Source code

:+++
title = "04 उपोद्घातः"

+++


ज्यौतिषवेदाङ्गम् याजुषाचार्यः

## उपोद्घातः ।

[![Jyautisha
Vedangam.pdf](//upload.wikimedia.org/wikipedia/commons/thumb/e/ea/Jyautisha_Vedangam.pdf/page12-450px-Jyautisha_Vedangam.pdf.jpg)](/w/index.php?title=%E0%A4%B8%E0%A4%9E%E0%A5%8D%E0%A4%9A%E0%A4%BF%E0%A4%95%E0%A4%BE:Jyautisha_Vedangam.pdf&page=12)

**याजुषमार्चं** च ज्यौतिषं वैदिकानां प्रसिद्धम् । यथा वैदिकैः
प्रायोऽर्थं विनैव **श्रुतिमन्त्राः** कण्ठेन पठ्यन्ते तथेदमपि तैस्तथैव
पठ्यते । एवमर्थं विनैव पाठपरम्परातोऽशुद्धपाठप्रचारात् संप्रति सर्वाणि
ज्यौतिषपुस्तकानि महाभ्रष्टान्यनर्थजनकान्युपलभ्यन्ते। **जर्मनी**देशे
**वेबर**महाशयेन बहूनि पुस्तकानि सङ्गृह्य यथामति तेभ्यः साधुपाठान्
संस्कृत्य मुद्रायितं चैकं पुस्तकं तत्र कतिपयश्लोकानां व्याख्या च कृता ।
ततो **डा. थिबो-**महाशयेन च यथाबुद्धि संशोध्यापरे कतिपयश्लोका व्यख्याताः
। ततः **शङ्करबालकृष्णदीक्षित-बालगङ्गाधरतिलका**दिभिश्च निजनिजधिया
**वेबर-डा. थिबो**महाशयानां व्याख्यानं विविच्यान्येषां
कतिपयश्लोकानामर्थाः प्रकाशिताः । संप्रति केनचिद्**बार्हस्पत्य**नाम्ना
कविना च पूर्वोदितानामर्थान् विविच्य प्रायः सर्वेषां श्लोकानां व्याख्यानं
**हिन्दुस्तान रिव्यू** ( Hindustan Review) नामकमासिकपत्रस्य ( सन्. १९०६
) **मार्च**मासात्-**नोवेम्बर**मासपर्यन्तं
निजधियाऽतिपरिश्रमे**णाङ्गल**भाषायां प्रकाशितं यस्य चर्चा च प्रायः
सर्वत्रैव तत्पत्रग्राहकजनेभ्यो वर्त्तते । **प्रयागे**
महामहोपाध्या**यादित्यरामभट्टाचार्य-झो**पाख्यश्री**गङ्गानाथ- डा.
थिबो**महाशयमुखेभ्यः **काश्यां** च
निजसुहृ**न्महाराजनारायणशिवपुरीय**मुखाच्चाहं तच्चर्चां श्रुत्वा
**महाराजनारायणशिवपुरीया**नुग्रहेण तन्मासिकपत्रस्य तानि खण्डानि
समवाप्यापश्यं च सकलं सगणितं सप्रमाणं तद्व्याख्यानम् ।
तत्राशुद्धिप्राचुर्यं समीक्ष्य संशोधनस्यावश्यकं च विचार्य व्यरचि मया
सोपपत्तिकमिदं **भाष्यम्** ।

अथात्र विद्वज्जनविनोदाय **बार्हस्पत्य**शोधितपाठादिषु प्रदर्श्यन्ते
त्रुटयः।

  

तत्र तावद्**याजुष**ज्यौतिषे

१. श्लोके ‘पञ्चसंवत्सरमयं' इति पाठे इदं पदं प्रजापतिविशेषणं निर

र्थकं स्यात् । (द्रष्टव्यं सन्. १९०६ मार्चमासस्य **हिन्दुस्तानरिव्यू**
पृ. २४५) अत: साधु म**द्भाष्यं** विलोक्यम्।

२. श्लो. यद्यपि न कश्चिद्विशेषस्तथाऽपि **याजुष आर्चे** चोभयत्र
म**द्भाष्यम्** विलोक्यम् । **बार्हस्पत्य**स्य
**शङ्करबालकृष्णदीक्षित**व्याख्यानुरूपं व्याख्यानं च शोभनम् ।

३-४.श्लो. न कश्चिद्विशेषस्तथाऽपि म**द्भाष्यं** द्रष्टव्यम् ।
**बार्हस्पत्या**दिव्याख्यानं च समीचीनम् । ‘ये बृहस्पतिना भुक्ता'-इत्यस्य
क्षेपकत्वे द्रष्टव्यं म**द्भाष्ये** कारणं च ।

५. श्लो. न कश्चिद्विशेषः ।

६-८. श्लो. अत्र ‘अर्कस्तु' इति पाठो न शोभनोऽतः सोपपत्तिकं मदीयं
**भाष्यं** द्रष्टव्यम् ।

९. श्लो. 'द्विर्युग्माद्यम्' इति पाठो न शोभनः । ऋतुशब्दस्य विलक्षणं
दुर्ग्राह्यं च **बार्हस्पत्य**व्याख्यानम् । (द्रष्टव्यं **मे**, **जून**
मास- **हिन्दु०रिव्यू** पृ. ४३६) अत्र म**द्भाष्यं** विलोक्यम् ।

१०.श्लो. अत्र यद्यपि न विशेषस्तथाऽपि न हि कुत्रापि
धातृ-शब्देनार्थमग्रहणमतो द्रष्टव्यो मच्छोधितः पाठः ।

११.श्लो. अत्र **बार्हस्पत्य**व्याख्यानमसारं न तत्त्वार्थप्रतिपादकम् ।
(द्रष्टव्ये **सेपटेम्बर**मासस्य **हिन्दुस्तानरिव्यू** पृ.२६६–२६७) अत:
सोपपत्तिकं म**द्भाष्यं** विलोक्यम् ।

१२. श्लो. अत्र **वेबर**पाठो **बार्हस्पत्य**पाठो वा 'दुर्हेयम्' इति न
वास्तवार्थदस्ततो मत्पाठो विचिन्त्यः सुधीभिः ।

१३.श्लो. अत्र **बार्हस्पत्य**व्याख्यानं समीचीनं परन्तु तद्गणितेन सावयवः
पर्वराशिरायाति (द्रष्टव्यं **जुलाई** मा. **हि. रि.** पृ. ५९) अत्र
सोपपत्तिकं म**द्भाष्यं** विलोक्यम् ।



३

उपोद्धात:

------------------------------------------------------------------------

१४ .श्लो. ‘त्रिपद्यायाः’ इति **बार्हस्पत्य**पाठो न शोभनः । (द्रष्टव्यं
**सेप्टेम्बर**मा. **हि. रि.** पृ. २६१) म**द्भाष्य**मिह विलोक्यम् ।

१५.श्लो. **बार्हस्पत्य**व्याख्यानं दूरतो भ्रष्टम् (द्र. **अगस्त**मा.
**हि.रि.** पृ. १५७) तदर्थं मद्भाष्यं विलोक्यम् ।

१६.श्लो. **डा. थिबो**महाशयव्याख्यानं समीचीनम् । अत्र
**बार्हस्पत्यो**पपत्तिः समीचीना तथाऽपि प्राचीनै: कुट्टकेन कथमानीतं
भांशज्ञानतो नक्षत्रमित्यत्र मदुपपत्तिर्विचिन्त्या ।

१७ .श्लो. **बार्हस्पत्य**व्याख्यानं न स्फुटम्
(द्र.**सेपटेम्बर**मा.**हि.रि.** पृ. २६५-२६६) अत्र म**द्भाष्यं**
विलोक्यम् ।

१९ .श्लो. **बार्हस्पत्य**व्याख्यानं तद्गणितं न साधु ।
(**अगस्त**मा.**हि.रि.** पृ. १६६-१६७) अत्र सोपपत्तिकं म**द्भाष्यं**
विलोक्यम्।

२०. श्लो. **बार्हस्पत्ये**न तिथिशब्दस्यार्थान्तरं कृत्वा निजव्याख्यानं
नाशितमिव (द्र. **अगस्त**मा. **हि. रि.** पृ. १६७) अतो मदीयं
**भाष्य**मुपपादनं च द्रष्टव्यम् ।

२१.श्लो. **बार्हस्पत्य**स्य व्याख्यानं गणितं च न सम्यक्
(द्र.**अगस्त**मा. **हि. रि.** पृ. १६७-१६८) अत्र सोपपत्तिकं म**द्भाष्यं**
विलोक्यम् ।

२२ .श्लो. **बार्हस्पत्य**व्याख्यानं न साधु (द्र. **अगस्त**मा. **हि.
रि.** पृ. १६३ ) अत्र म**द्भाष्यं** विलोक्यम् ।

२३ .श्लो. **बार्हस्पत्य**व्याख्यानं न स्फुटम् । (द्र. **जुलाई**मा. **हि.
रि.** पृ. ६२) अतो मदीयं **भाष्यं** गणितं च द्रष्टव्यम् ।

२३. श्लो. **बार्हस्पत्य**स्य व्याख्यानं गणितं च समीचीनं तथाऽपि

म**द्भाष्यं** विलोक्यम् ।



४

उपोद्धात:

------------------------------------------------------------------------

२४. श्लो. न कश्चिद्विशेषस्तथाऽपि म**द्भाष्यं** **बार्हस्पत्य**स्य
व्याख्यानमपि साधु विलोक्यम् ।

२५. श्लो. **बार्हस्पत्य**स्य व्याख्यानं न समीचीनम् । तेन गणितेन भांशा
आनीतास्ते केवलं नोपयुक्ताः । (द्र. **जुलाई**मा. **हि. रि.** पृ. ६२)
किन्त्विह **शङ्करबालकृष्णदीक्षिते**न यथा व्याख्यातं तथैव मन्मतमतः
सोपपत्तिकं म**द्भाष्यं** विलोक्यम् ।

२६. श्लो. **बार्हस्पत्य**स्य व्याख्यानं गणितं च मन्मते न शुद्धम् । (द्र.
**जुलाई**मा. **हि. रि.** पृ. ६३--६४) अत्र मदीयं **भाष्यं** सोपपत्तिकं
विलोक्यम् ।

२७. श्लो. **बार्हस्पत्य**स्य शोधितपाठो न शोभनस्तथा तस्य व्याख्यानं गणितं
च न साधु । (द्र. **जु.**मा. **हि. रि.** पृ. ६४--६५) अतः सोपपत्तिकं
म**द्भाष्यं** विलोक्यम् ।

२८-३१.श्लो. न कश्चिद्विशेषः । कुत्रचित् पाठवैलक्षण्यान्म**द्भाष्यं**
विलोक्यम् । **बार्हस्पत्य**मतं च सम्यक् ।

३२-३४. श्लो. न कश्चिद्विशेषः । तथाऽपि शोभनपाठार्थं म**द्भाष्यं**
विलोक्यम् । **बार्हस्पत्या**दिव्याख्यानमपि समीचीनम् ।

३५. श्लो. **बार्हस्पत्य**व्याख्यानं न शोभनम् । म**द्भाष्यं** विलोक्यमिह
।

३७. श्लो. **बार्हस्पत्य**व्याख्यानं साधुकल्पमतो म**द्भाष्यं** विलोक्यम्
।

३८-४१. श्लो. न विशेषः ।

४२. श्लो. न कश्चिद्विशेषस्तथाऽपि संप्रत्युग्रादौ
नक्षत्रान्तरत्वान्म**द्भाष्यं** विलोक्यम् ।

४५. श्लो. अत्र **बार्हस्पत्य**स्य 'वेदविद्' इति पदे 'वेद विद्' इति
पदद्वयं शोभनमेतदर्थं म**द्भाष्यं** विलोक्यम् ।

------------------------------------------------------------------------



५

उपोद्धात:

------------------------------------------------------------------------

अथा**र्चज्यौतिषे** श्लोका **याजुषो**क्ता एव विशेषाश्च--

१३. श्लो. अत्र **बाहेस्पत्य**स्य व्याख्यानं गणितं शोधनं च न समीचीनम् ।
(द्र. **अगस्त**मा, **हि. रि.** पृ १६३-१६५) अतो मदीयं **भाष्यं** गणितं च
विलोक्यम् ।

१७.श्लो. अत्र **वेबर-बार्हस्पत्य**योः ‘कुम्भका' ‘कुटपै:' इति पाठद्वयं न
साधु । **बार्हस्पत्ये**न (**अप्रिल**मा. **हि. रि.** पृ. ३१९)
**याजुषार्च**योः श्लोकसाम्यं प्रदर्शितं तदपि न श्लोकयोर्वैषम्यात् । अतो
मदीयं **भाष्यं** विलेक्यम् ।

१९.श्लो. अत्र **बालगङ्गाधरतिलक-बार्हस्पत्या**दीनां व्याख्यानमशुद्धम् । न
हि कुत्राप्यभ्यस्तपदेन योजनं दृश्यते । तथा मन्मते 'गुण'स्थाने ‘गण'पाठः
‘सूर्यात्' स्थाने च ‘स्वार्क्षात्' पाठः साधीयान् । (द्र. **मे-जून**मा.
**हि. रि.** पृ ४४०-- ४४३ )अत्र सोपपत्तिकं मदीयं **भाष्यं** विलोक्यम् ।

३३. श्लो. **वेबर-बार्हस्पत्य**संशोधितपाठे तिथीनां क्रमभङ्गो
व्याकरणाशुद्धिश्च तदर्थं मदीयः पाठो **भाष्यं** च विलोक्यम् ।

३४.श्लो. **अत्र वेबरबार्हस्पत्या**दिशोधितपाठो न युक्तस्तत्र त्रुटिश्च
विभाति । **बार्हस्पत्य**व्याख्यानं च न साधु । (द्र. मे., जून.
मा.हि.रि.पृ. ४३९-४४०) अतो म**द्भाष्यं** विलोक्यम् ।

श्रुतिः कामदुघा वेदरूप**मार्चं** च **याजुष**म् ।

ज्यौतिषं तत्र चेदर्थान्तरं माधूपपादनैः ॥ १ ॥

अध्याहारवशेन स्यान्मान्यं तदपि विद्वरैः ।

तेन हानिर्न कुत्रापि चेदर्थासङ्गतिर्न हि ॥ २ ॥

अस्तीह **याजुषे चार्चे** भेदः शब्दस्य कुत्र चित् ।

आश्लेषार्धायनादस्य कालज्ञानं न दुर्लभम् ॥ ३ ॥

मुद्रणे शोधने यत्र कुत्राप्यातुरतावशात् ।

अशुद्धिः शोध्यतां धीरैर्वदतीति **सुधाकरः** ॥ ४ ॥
━━━
Task brief: What is needed is a verbatim copy of every line in the records above from the one containing "पदद्वयं शोभनमेतदर्थं म**द्भाष्यं**" down to the one containing "अध्याहारवशेन स्यान्मान्यं तदपि विद्वरैः ।", both included, and nothing more.

Written response:
पदद्वयं शोभनमेतदर्थं म**द्भाष्यं** विलोक्यम् ।

------------------------------------------------------------------------



५

उपोद्धात:

------------------------------------------------------------------------

अथा**र्चज्यौतिषे** श्लोका **याजुषो**क्ता एव विशेषाश्च--

१३. श्लो. अत्र **बाहेस्पत्य**स्य व्याख्यानं गणितं शोधनं च न समीचीनम् ।
(द्र. **अगस्त**मा, **हि. रि.** पृ १६३-१६५) अतो मदीयं **भाष्यं** गणितं च
विलोक्यम् ।

१७.श्लो. अत्र **वेबर-बार्हस्पत्य**योः ‘कुम्भका' ‘कुटपै:' इति पाठद्वयं न
साधु । **बार्हस्पत्ये**न (**अप्रिल**मा. **हि. रि.** पृ. ३१९)
**याजुषार्च**योः श्लोकसाम्यं प्रदर्शितं तदपि न श्लोकयोर्वैषम्यात् । अतो
मदीयं **भाष्यं** विलेक्यम् ।

१९.श्लो. अत्र **बालगङ्गाधरतिलक-बार्हस्पत्या**दीनां व्याख्यानमशुद्धम् । न
हि कुत्राप्यभ्यस्तपदेन योजनं दृश्यते । तथा मन्मते 'गुण'स्थाने ‘गण'पाठः
‘सूर्यात्' स्थाने च ‘स्वार्क्षात्' पाठः साधीयान् । (द्र. **मे-जून**मा.
**हि. रि.** पृ ४४०-- ४४३ )अत्र सोपपत्तिकं मदीयं **भाष्यं** विलोक्यम् ।

३३. श्लो. **वेबर-बार्हस्पत्य**संशोधितपाठे तिथीनां क्रमभङ्गो
व्याकरणाशुद्धिश्च तदर्थं मदीयः पाठो **भाष्यं** च विलोक्यम् ।

३४.श्लो. **अत्र वेबरबार्हस्पत्या**दिशोधितपाठो न युक्तस्तत्र त्रुटिश्च
विभाति । **बार्हस्पत्य**व्याख्यानं च न साधु । (द्र. मे., जून.
मा.हि.रि.पृ. ४३९-४४०) अतो म**द्भाष्यं** विलोक्यम् ।

श्रुतिः कामदुघा वेदरूप**मार्चं** च **याजुष**म् ।

ज्यौतिषं तत्र चेदर्थान्तरं माधूपपादनैः ॥ १ ॥

अध्याहारवशेन स्यान्मान्यं तदपि विद्वरैः ।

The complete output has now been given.